I can easily go through 100+ TL072 in a month. Especially if I'm building a batch of Phase II/DuoPhase. And I concur that the Phasor II is the best phaser out there.


----------



## Guilherme Collateral (Jul 22, 2022)

MichaelW said:


> That's a crap ton of TL072's for a hobbyist. Maybe we should organize a group buy?


They actually sell less, you can buy 25 pcs, and still less than 1usd a piece.


----------



## Guilherme Collateral (Jul 22, 2022)

Betty Wont said:


> I can easily go through 100+ TL072 in a month. Especially if I'm building a batch of Phase II/DuoPhase. And I concur that the Phasor II is the best phaser out there.


Ditto on that! As I live in Brazil and it's really hard to find good chips here and most electronics stores sell counterfeit chips I usually order 300 - 400 pieces of assorted opamps every 2 - 3 months.
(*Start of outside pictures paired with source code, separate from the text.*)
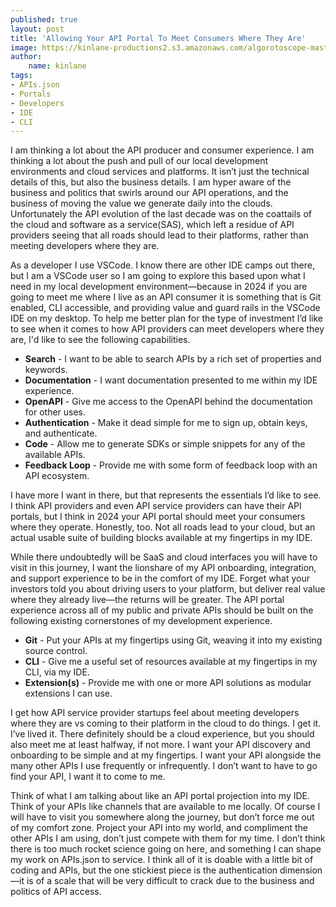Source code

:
 ```yaml
---
published: true
layout: post
title: 'Allowing Your API Portal To Meet Consumers Where They Are'
image: https://kinlane-productions2.s3.amazonaws.com/algorotoscope-master/america-immigration_dumping-ground-sin-will-find-you.jpeg
author:
    name: kinlane
tags:
- APIs.json
- Portals
- Developers
- IDE
- CLI
---
```

I am thinking a lot about the API producer and consumer experience. I am thinking a lot about the push and pull of our local development environments and cloud services and platforms. It isn’t just the technical details of this, but also the business details. I am hyper aware of the business and politics that swirls around our API operations, and the business of moving the value we generate daily into the clouds. Unfortunately the API evolution of the last decade was on the coattails of the cloud and software as a service(SAS), which left a residue of API providers seeing that all roads should lead to their platforms, rather than meeting developers where they are. 

As a developer I use VSCode. I know there are other IDE camps out there, but I am a VSCode user so I am going to explore this based upon what I need in my local development environment—because in 2024 if you are going to meet me where I live as an API consumer it is something that is Git enabled, CLI accessible, and providing value and guard rails in the VSCode IDE on my desktop. To help me better plan for the type of investment I’d like to see when it comes to how API providers can meet developers where they are, I'd like to see the following capabilities.

- **Search** - I want to be able to search APIs by a rich set of properties and keywords.
- **Documentation** - I want documentation presented to me within my IDE experience.
- **OpenAPI** - Give me access to the OpenAPI behind the documentation for other uses.
- **Authentication** - Make it dead simple for me to sign up, obtain keys, and authenticate.
- **Code** - Allow me to generate SDKs or simple snippets for any of the available APIs.
- **Feedback Loop** - Provide me with some form of feedback loop with an API ecosystem.

I have more I want in there, but that represents the essentials I’d like to see. I think API providers and even API service providers can have their API portals, but I think in 2024 your API portal should meet your consumers where they operate. Honestly, too. Not all roads lead to your cloud, but an actual usable suite of building blocks available at my fingertips in my IDE.

While there undoubtedly will be SaaS and cloud interfaces you will have to visit in this journey, I want the lionshare of my API onboarding, integration, and support experience to be in the comfort of my IDE. Forget what your investors told you about driving users to your platform, but deliver real value where they already live—the returns will be greater. The API portal experience across all of my public and private APIs should be built on the following existing cornerstones of my development experience.

- **Git** - Put your APIs at my fingertips using Git, weaving it into my existing source control.
- **CLI** - Give me a useful set of resources available at my fingertips in my CLI, via my IDE.
- **Extension(s)** - Provide me with one or more API solutions as modular extensions I can use.

I get how API service provider startups feel about meeting developers where they are vs coming to their platform in the cloud to do things. I get it. I’ve lived it. There definitely should be a cloud experience, but you should also meet me at least halfway, if not more. I want your API discovery and onboarding to be simple and at my fingertips. I want your API alongside the many other APIs I use frequently or infrequently. I don’t want to have to go find your API, I want it to come to me. 

Think of what I am talking about like an API portal projection into my IDE. Think of your APIs like channels that are available to me locally. Of course I will have to visit you somewhere along the journey, but don’t force me out of my comfort zone. Project your API into my world, and compliment the other APIs I am using, don’t just compete with them for my time. I don’t think there is too much rocket science going on here, and something I can shape my work on APIs.json to service. I think all of it is doable with a little bit of coding and APIs, but the one stickiest piece is the authentication dimension—it is of a scale that will be very difficult to crack due to the business and politics of API access.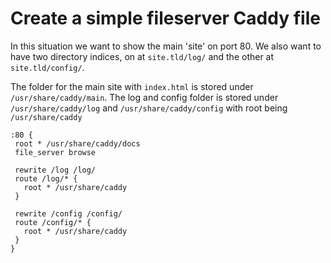 # Create a simple fileserver Caddy file

In this situation we want to show the main 'site' on port 80.
We also want to have two directory indices, on at `site.tld/log/` and the other at `site.tld/config/`.

The folder for the main site with `index.html` is stored under `/usr/share/caddy/main`.
The log and config folder is stored under `/usr/share/caddy/log` and `/usr/share/caddy/config`  with root being `/usr/share/caddy`

```
:80 {
 root * /usr/share/caddy/docs
 file_server browse

 rewrite /log /log/
 route /log/* {
   root * /usr/share/caddy
 }

 rewrite /config /config/
 route /config/* {
   root * /usr/share/caddy
 }
}
```
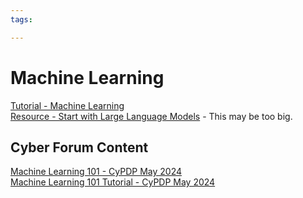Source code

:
 ```yaml
---
tags:

---
```

# Machine Learning

[Tutorial - Machine Learning](https://www.geeksforgeeks.org/machine-learning/?ref=outind)  
[Resource - Start with Large Language Models](https://github.com/louisfb01/start-llms) - This may be too big.  

## Cyber Forum Content

[Machine Learning 101 - CyPDP May 2024](https://dewccorporate.sharepoint.com/sites/SoftwareEngineeringTeam/Shared%20Documents/Forms/AllItems.aspx?FolderCTID=0x012000121E1AA383E5C544BC06DE68DCD2E679&id=%2Fsites%2FSoftwareEngineeringTeam%2FShared%20Documents%2FPD%20Forums%2FML%20101%20%2D%20May%202024&viewid=d3336e8c%2D13bb%2D4212%2D9cff%2Ddbde1a944302)  
[Machine Learning 101 Tutorial - CyPDP May 2024](https://github.com/dewcservices/CyPDP-ML101)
They ship VERY quickly and very well packaged


----------



## MichaelW (Jul 22, 2022)

I like to maintain the illusion that I'm not really building that many pedals (or spending all that money) by only ordering 10 at a time 😄


----------



## Route14 (Jul 22, 2022)

How did you calibrate the trim pots? Any trick to that or just adjust to taste?


----------



## Betty Wont (Jul 22, 2022)

Route14 said:


> How did you calibrate the trim pots? Any trick to that or just adjust to taste?


I always leave mine at noon. I've yet to have any need to change them. One controls the overall brightness of the LED and the other the sweep symmetry. But it should be pretty perfect at noons.


----------



## Robert (Jul 22, 2022)

I adjust them so there is a constant smooth transition from light>dark>light, with no dead spots at full brightness or full darkness.


----------



## fig (Jul 22, 2022)

Coda said:


> I really need to figure out why mine doesn’t work…


R19 pin is awfully close to that LDR, as seen here;


----------



## Coda (Jul 22, 2022)

fig said:


> R19 pin is awfully close to that LDR, as seen here;



Close, but no cigar…


----------



## thabigburrito (Aug 30, 2022)

Does anyone know where I could find a PC mount 25k log potentiometer? I got a 20k one but I'm worried about the range of the rate.


----------



## Guilherme Collateral (Aug 30, 2022)

thabigburrito said:


> Does anyone know where I could find a PC mount 25k log potentiometer? I got a 20k one but I'm worried about the range of the rate.


I don't remember where I got mine, but the rate goes CRAZY fast, you'll be fine with 20k


----------



## aefpv (Aug 30, 2022)

thabigburrito said:


> Does anyone know where I could find a PC mount 25k log potentiometer? I got a 20k one but I'm worried about the range of the rate.


Before this build came online, I literally bought the parts yesterday. I got the 25k log part from SmallBear. Tayda didn’t have it. 

I am glad to hear that this is a favorite phaser. I am just waiting for PedalPCB’s next sale so that I can order the board!


----------